Peng Hu,Changjiang Gao,Ruiqi Gao,Jiajun Chen,Shujian Huang
2024-09-27
Abstract:Large Language Models (LLMs) possess extensive knowledge and strong capabilities in performing in-context reasoning. However, previous work challenges their out-of-context reasoning ability, i.e., the ability to infer information from their training data, instead of from the context or prompt. This paper focuses on a significant aspect of out-of-context reasoning: Out-of-Context Knowledge Reasoning (OCKR), which is to combine multiple knowledge to infer new knowledge. We designed a synthetic dataset with seven representative OCKR tasks to systematically assess the OCKR capabilities of LLMs. Using this dataset, we evaluated several LLMs and discovered that their proficiency in this aspect is limited, regardless of whether the knowledge is trained in a separate or adjacent training settings. Moreover, training the model to reason with reasoning examples does not result in significant improvement, while training the model to perform explicit knowledge retrieval helps for retrieving attribute knowledge but not the relation knowledge, indicating that the model's limited OCKR capabilities are due to difficulties in knowledge retrieval. Furthermore, we treat cross-lingual knowledge transfer as a distinct form of OCKR, and evaluate this ability. Our results show that the evaluated model also exhibits limited ability in transferring knowledge across languages.
Computation and Language
What problem does this paper attempt to address?

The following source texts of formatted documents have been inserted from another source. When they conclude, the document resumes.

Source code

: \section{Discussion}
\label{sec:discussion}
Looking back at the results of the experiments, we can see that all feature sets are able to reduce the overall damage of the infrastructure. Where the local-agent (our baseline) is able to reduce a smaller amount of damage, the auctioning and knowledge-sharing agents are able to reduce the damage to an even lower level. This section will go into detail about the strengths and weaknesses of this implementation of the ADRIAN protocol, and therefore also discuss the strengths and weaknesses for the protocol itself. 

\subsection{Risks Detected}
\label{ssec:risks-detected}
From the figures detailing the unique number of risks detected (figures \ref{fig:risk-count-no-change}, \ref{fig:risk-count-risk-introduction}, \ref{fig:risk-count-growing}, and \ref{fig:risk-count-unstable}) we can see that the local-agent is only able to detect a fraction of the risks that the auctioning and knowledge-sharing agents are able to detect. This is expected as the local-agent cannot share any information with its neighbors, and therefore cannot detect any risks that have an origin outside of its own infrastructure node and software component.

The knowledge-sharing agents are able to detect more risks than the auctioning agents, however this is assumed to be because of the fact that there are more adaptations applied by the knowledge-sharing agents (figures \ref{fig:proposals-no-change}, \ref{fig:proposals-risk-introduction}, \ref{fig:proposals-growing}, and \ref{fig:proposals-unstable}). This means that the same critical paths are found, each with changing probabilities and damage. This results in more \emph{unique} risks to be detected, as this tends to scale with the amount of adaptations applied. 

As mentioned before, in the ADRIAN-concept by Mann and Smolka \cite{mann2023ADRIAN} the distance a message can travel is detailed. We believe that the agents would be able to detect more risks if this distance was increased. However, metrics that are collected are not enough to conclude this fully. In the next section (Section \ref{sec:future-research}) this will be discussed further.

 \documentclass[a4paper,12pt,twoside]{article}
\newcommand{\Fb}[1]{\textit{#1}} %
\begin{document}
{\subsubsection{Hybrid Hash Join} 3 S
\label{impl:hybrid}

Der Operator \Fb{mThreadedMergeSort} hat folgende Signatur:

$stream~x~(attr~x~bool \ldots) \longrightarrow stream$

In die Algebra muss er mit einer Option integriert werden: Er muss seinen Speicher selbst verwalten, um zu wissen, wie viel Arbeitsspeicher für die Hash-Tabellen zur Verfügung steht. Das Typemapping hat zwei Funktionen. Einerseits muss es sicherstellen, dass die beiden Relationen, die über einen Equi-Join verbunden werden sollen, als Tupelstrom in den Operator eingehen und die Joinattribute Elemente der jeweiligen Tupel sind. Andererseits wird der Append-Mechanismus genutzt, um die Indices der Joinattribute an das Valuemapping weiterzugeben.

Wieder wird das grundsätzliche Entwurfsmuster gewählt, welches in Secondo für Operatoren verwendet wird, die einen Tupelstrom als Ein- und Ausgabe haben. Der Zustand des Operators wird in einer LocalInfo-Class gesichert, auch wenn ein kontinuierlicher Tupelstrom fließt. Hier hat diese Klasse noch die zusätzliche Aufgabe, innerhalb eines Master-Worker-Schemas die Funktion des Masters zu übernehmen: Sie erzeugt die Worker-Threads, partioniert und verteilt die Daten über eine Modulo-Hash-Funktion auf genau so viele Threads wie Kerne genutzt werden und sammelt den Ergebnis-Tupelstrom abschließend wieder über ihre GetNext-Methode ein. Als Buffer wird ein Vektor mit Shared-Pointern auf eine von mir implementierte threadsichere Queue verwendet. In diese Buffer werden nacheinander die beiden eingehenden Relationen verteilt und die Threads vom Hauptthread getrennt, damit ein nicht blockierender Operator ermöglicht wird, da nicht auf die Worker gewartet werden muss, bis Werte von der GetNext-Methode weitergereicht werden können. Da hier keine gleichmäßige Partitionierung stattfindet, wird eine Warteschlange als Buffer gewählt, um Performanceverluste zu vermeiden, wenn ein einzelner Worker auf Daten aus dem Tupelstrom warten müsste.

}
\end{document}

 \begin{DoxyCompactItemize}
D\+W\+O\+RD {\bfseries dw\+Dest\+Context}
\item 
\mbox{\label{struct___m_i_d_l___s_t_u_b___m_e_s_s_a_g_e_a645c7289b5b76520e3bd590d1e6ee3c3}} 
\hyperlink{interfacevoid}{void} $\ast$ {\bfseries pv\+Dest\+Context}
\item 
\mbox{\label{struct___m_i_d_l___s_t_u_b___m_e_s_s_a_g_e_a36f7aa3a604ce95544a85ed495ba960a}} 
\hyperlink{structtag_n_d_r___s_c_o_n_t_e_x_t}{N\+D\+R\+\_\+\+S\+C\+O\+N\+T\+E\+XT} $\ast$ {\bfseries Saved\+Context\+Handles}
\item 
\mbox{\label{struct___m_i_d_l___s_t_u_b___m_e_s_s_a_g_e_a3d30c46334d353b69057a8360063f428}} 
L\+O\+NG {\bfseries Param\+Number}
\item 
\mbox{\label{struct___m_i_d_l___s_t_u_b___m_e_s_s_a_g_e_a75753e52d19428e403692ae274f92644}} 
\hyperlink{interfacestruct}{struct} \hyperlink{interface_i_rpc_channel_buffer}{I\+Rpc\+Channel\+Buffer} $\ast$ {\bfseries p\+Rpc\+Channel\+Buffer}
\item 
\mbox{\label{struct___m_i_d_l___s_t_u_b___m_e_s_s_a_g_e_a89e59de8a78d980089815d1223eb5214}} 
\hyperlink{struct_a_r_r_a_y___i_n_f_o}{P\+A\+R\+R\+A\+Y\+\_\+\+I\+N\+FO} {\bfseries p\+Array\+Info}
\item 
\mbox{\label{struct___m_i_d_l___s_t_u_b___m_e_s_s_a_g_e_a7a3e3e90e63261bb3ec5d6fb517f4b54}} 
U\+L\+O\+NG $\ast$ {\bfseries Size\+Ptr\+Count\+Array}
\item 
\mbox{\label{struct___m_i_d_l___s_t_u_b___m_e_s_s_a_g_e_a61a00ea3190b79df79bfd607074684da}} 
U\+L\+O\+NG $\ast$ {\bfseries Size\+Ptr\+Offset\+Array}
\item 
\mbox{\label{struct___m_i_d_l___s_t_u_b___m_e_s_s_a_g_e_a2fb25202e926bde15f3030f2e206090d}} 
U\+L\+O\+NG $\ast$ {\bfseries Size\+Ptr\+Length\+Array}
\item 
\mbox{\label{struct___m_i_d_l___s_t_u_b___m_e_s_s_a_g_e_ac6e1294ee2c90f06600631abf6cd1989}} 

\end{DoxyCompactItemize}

The problem that this paper attempts to solve is that large - language models (LLMs) have limited ability in handling out - of - context knowledge reasoning (OCKR). Specifically, the paper focuses on whether LLMs can recall facts from the training data and use these facts for reasoning at the test time, even if these facts are not strongly directly related to the prompts at the test time. This involves the ability to combine multiple knowledge points to infer new knowledge. The paper systematically evaluates the performance of LLMs in this regard by designing a synthetic dataset containing seven representative OCKR tasks. The study finds that, whether in the individual or adjacent training settings, the proficiency of LLMs in this aspect is limited. In addition, training the model to reason using reasoning examples does not significantly improve performance, while training the model to perform explicit knowledge retrieval helps to retrieve attribute knowledge, but is not very helpful for retrieving relationship knowledge, indicating that the model has difficulties in knowledge retrieval. Furthermore, the paper also evaluates cross - language knowledge transfer as a special form of OCKR, and the results show that the evaluated models also show limited ability in cross - language knowledge transfer.